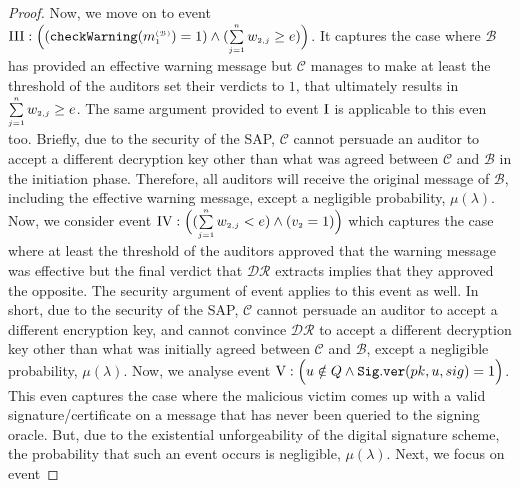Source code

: \begin{proof}
 
 Now, we move on to event   $\text{\MakeUppercase{\romannumeral 3}}: \Big((\mathtt{checkWarning}(m^{\st\mathcal{(B)}}_{\st1})= 1) \wedge (\sum\limits_{\st j=1}^{\st n}w_{\st 2,j}\geq {e})\Big)$. It captures the case where $\mathcal{B}$ has provided an effective warning message but $\mathcal{C}$ manages to make at least the threshold of the auditors  set their verdicts to $1$, that ultimately results in $\sum\limits_{\scriptscriptstyle j=1}^{\scriptscriptstyle n}w_{\scriptscriptstyle 2,j}\geq e$. The same argument provided to event $\text{\MakeUppercase{\romannumeral 1}}$ is applicable to this even too. Briefly, due to the security of the SAP, $\mathcal{C}$ cannot persuade an auditor to accept a different decryption key other than what was agreed between $\mathcal{C}$ and $\mathcal{B}$ in the initiation phase. Therefore, all auditors will receive the original message of $\mathcal{B}$, including the effective warning message, except a negligible probability, $\mu(\lambda)$. Now, we consider  event $\text{\MakeUppercase{\romannumeral 4}}:  \Big((\sum\limits_{\st j=1}^{\st n}w_{\st 2,j}< {e}) \wedge ({v}_{\st 2}=1)\Big)$ which captures the case where at least the threshold of the auditors  approved that the warning message was effective but   the final verdict that $\mathcal{DR}$ extracts implies that they approved the opposite. The security argument of  event  applies to this event as well. In short, due to the security of the SAP, $\mathcal{C}$ cannot persuade  an auditor to accept a different encryption key, and cannot convince $\mathcal{DR}$ to accept a different decryption key other than what was initially agreed between $\mathcal{C}$ and $\mathcal{B}$, except a negligible probability, $\mu(\lambda)$. 
  Now, we analyse event  $\text{\MakeUppercase{\romannumeral 5}}: \Big(u\notin Q \wedge\mathtt{Sig.ver}( pk, u, sig) =1\Big)$. This even captures the case where the malicious victim comes up with a valid signature/certificate on a message that has never been queried to the signing oracle.  But, due to the existential unforgeability of the digital signature scheme, the probability that such an event occurs is negligible, $\mu(\lambda)$. Next, we focus on event

\end{proof}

□ □ □ □

### [Task instructions]
If the material above contains pictures, exclude them from an otherwise exact transcription.

### [Completed exercise]
Source code

: \begin{proof}
 
 Now, we move on to event   $\text{\MakeUppercase{\romannumeral 3}}: \Big((\mathtt{checkWarning}(m^{\st\mathcal{(B)}}_{\st1})= 1) \wedge (\sum\limits_{\st j=1}^{\st n}w_{\st 2,j}\geq {e})\Big)$. It captures the case where $\mathcal{B}$ has provided an effective warning message but $\mathcal{C}$ manages to make at least the threshold of the auditors  set their verdicts to $1$, that ultimately results in $\sum\limits_{\scriptscriptstyle j=1}^{\scriptscriptstyle n}w_{\scriptscriptstyle 2,j}\geq e$. The same argument provided to event $\text{\MakeUppercase{\romannumeral 1}}$ is applicable to this even too. Briefly, due to the security of the SAP, $\mathcal{C}$ cannot persuade an auditor to accept a different decryption key other than what was agreed between $\mathcal{C}$ and $\mathcal{B}$ in the initiation phase. Therefore, all auditors will receive the original message of $\mathcal{B}$, including the effective warning message, except a negligible probability, $\mu(\lambda)$. Now, we consider  event $\text{\MakeUppercase{\romannumeral 4}}:  \Big((\sum\limits_{\st j=1}^{\st n}w_{\st 2,j}< {e}) \wedge ({v}_{\st 2}=1)\Big)$ which captures the case where at least the threshold of the auditors  approved that the warning message was effective but   the final verdict that $\mathcal{DR}$ extracts implies that they approved the opposite. The security argument of  event  applies to this event as well. In short, due to the security of the SAP, $\mathcal{C}$ cannot persuade  an auditor to accept a different encryption key, and cannot convince $\mathcal{DR}$ to accept a different decryption key other than what was initially agreed between $\mathcal{C}$ and $\mathcal{B}$, except a negligible probability, $\mu(\lambda)$. 
  Now, we analyse event  $\text{\MakeUppercase{\romannumeral 5}}: \Big(u\notin Q \wedge\mathtt{Sig.ver}( pk, u, sig) =1\Big)$. This even captures the case where the malicious victim comes up with a valid signature/certificate on a message that has never been queried to the signing oracle.  But, due to the existential unforgeability of the digital signature scheme, the probability that such an event occurs is negligible, $\mu(\lambda)$. Next, we focus on event

\end{proof}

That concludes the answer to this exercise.